Problem details => Only one stretch of the data is wanted: the line containing "- Reuses the", the line containing "1. **Micro-batch Processing**", and every line between them, copied exactly.
====== Data for this exercise ======
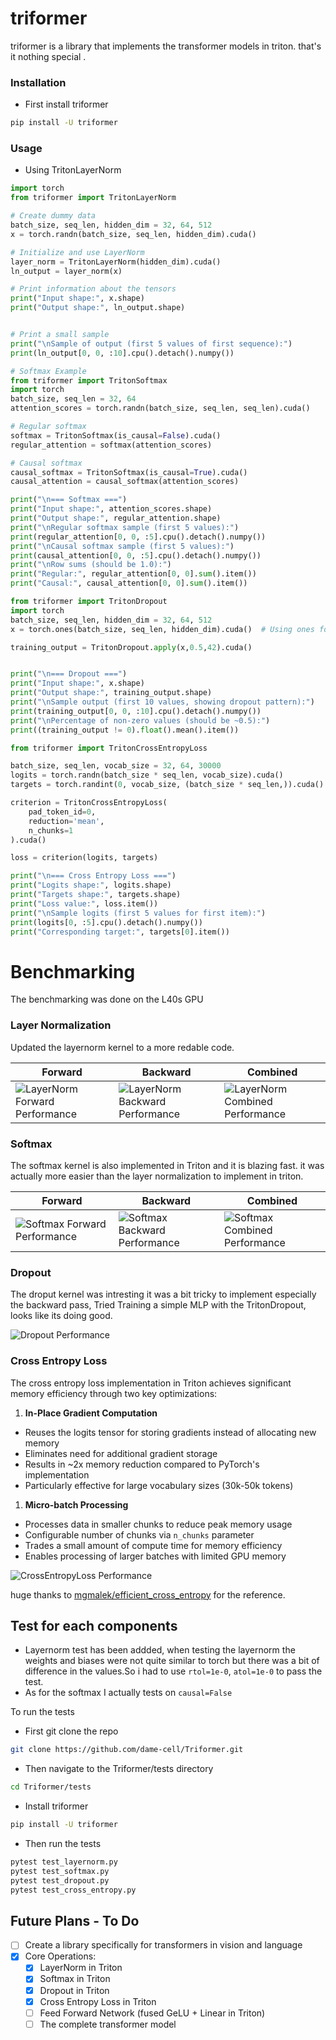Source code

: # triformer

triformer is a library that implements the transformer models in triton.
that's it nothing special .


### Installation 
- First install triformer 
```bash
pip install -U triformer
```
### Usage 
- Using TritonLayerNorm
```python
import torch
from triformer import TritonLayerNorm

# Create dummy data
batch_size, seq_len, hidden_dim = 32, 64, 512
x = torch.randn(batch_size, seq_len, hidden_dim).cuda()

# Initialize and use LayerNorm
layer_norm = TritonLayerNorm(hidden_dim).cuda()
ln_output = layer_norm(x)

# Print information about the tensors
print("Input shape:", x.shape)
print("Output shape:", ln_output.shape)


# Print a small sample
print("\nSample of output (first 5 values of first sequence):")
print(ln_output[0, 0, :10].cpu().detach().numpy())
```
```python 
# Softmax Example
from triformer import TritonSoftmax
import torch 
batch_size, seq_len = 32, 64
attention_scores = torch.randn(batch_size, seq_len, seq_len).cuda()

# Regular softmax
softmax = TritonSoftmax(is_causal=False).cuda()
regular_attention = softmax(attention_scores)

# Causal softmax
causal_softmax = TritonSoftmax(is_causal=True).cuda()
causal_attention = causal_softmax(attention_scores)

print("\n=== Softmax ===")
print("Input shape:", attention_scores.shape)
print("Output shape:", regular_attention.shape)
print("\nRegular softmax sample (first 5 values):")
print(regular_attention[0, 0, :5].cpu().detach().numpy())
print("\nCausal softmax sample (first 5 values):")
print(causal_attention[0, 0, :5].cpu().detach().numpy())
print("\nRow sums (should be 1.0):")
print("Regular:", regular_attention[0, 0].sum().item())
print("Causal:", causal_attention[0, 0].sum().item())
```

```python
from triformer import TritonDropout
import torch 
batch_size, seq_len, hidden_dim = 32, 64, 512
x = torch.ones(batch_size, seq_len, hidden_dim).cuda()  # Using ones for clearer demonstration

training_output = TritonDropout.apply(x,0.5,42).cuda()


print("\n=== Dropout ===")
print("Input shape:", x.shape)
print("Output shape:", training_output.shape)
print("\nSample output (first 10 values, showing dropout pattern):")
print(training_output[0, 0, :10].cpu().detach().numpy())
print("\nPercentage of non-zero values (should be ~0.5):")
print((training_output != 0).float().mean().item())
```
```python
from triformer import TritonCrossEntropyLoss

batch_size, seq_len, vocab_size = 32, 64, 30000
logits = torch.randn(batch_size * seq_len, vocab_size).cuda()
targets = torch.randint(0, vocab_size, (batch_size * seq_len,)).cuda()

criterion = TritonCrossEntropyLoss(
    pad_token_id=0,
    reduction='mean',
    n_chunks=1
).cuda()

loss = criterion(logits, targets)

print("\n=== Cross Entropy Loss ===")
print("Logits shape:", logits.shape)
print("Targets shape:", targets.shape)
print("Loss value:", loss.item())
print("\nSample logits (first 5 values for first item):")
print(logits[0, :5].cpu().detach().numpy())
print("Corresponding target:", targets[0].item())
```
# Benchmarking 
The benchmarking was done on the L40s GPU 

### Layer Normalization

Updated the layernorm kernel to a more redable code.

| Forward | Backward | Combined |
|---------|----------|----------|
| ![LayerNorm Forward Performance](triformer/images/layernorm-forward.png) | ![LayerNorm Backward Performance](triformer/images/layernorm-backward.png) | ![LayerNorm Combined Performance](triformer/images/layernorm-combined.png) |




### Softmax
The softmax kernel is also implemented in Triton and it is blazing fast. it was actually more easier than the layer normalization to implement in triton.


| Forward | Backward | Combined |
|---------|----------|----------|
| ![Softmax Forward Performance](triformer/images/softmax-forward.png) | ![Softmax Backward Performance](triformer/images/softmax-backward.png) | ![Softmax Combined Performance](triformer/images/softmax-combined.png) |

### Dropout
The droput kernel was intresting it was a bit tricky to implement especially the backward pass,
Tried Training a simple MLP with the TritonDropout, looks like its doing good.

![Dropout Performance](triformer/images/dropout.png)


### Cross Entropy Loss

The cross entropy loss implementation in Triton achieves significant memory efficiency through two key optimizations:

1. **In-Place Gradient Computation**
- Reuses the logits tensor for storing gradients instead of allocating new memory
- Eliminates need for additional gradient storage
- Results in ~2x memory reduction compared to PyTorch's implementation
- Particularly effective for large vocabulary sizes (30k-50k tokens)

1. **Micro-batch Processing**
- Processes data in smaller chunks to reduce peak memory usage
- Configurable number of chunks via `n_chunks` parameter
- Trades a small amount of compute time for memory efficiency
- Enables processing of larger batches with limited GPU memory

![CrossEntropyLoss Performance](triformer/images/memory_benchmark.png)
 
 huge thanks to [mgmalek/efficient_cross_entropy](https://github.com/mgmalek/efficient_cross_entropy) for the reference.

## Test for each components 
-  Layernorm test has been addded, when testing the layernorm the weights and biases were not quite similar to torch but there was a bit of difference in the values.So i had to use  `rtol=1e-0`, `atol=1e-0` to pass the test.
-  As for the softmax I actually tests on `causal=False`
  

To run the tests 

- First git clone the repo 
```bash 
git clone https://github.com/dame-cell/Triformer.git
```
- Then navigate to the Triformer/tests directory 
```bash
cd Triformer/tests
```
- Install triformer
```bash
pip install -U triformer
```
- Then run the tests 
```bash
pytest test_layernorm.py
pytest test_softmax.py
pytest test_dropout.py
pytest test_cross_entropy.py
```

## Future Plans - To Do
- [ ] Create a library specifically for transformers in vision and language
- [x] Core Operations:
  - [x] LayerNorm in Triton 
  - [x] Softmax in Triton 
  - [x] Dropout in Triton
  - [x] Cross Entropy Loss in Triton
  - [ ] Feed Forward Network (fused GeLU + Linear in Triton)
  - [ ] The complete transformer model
======
Written solution =>
- Reuses the logits tensor for storing gradients instead of allocating new memory
- Eliminates need for additional gradient storage
- Results in ~2x memory reduction compared to PyTorch's implementation
- Particularly effective for large vocabulary sizes (30k-50k tokens)

1. **Micro-batch Processing**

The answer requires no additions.